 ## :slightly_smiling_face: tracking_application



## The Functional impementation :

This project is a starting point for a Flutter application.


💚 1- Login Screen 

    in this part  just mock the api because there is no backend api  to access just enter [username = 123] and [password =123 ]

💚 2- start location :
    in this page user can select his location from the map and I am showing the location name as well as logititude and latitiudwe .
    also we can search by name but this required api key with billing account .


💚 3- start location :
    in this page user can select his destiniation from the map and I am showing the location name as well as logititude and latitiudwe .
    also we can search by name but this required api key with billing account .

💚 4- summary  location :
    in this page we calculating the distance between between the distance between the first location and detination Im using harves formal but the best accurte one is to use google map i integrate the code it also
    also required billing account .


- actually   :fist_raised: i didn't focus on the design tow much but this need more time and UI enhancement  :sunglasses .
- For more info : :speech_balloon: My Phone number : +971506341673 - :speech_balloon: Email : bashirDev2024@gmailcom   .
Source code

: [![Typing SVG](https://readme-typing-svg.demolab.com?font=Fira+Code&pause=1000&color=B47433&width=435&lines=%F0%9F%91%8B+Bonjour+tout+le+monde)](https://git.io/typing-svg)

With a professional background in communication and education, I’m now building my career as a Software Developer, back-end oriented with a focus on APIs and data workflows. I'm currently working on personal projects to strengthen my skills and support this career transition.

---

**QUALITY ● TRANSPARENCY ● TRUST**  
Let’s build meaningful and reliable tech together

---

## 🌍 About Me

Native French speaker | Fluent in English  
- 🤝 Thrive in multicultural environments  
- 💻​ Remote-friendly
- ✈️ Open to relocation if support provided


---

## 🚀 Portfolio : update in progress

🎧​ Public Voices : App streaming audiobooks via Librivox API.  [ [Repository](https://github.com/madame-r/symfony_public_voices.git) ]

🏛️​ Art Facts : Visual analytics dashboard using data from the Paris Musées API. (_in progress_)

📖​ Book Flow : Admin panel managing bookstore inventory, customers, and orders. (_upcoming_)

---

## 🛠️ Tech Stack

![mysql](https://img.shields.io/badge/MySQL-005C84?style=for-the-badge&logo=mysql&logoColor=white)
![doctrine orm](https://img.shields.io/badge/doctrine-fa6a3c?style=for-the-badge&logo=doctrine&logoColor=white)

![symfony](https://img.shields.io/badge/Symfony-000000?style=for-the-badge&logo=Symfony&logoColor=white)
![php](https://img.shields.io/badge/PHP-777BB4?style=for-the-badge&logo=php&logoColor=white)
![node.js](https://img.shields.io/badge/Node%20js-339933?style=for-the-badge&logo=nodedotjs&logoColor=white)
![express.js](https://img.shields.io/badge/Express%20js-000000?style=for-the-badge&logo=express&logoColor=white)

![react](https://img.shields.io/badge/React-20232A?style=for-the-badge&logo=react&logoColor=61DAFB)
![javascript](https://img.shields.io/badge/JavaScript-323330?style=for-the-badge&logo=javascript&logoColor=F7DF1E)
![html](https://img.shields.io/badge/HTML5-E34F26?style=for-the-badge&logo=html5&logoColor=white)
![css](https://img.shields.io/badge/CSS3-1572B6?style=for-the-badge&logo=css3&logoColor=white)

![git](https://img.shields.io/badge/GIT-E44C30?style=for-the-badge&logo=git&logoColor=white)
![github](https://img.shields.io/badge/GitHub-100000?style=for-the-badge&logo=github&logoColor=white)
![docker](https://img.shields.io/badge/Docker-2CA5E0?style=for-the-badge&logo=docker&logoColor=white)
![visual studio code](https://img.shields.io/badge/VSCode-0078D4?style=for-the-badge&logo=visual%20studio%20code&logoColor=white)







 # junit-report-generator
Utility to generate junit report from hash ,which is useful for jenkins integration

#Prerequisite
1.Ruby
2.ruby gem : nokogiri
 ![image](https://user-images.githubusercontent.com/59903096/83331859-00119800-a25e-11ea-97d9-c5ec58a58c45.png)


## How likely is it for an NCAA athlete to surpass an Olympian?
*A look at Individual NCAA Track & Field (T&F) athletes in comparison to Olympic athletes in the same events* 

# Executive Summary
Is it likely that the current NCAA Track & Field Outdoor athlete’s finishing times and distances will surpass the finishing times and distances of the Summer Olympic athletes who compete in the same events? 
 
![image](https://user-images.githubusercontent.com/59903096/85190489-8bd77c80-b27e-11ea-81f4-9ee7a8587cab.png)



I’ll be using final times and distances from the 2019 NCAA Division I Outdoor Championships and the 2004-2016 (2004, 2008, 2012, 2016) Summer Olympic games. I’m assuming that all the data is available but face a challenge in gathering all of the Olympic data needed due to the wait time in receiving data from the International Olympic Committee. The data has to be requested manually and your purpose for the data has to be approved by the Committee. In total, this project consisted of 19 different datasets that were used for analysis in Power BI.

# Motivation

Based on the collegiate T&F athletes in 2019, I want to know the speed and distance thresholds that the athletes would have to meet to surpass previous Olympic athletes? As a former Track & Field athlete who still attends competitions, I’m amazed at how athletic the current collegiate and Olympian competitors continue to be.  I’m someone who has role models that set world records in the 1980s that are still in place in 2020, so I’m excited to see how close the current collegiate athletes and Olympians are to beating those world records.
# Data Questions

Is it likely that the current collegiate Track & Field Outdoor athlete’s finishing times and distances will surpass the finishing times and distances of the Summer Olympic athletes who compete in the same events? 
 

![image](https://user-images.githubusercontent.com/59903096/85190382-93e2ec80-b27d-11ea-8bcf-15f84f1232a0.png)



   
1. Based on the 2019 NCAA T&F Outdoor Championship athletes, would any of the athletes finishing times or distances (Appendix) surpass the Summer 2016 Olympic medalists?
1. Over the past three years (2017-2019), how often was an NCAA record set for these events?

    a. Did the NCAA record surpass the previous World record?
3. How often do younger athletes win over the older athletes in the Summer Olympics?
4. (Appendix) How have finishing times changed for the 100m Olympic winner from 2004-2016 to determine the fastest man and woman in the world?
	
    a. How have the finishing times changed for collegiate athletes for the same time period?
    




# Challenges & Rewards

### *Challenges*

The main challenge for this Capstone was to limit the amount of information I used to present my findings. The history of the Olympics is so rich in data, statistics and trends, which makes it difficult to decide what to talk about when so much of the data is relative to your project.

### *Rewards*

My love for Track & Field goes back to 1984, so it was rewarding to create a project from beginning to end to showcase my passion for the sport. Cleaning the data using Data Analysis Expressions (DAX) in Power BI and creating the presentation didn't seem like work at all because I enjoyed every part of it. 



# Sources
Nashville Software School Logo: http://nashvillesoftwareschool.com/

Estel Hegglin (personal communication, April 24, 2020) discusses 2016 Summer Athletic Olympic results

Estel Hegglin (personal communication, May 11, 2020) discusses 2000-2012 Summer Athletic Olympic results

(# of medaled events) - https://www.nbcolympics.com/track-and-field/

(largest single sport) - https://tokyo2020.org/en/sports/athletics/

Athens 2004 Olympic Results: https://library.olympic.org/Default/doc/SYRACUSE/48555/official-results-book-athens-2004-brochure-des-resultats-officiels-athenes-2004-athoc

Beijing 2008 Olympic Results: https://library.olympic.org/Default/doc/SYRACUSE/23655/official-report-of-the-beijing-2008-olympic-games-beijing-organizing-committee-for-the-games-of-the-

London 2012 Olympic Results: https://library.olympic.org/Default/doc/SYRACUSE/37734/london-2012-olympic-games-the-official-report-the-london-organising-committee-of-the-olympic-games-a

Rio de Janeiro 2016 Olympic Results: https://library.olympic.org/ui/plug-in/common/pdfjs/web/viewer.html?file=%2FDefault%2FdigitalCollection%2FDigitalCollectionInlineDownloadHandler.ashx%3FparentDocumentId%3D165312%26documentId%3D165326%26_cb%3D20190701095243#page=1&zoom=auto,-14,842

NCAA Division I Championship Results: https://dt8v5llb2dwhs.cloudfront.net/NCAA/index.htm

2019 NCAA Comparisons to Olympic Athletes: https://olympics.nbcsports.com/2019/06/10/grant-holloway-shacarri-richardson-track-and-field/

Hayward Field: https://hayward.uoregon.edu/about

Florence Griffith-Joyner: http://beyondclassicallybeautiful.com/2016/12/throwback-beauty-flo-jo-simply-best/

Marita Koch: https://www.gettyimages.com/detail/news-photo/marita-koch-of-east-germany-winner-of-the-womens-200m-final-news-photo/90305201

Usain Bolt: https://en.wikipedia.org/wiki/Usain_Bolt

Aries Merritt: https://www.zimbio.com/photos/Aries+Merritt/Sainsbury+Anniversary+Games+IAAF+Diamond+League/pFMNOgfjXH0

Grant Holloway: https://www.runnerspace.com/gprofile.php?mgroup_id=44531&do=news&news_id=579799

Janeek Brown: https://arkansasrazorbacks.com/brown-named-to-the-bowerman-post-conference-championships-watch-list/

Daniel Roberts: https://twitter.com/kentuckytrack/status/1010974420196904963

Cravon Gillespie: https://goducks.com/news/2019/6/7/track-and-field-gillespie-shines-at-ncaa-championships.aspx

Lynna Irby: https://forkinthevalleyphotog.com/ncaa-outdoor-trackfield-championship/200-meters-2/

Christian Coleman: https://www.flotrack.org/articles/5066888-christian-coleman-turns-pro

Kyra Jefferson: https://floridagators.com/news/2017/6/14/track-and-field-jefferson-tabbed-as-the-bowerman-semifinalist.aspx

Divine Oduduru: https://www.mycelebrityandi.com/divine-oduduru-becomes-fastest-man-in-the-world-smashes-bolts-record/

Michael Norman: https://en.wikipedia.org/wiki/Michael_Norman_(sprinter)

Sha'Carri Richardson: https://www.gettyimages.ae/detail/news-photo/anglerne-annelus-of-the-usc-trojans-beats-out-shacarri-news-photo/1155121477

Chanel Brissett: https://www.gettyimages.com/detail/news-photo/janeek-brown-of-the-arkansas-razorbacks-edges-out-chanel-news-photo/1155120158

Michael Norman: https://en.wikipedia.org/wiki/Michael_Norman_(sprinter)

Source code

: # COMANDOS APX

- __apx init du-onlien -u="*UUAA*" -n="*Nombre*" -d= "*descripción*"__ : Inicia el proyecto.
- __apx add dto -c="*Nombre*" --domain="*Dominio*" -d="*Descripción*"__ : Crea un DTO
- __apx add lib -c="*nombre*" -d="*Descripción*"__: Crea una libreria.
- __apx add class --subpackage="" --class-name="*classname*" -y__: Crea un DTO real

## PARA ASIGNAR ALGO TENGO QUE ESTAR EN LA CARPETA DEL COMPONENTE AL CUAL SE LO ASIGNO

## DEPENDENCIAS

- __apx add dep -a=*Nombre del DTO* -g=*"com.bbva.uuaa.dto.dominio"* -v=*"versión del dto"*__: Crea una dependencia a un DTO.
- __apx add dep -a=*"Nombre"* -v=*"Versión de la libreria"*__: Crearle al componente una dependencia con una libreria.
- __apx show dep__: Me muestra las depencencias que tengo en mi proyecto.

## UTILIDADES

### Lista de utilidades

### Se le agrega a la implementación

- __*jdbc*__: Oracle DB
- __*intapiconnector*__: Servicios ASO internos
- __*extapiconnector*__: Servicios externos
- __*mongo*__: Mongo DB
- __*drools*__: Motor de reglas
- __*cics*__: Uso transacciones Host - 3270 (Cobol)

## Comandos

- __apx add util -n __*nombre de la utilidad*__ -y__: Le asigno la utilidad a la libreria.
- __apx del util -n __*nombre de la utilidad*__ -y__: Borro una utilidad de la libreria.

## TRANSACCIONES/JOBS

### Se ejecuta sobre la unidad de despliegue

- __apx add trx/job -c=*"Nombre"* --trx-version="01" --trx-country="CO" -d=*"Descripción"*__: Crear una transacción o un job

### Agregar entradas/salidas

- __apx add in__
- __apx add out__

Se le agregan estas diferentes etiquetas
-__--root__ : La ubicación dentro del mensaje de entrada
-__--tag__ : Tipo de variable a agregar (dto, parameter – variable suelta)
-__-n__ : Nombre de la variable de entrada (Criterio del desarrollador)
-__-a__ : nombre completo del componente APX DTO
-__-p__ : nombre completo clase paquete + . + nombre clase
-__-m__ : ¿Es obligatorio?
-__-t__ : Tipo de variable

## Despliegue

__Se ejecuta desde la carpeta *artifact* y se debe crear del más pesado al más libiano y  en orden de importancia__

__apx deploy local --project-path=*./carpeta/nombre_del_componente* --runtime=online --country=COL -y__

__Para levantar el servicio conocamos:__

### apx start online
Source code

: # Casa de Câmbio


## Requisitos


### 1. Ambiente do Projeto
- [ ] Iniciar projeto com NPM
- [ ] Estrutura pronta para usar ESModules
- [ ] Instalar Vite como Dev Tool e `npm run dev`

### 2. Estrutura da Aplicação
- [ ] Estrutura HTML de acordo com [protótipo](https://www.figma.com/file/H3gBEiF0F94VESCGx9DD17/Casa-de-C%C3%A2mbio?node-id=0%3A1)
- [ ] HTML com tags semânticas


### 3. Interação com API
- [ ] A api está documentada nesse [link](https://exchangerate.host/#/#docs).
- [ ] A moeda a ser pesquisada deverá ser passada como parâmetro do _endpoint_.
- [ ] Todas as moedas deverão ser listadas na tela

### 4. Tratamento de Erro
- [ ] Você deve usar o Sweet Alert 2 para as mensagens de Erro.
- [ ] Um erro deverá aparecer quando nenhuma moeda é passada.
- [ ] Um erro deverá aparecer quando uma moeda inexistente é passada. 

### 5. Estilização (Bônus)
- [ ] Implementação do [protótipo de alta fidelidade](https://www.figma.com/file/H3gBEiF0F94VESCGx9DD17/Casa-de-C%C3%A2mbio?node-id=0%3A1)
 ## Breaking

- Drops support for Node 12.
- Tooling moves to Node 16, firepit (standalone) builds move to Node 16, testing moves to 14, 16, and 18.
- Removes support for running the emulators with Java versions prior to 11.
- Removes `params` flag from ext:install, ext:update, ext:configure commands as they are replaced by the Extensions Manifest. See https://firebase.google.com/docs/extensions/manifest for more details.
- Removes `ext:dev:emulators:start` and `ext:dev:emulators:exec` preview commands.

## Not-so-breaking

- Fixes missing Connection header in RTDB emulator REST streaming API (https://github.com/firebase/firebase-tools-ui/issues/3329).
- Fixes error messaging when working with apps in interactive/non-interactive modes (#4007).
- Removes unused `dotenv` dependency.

+++

TRY IT:
Lines containing the string "Hegglin" are the ones to copy from the entries above.

SOLUTION:
Estel Hegglin (personal communication, April 24, 2020) discusses 2016 Summer Athletic Olympic results
Estel Hegglin (personal communication, May 11, 2020) discusses 2000-2012 Summer Athletic Olympic results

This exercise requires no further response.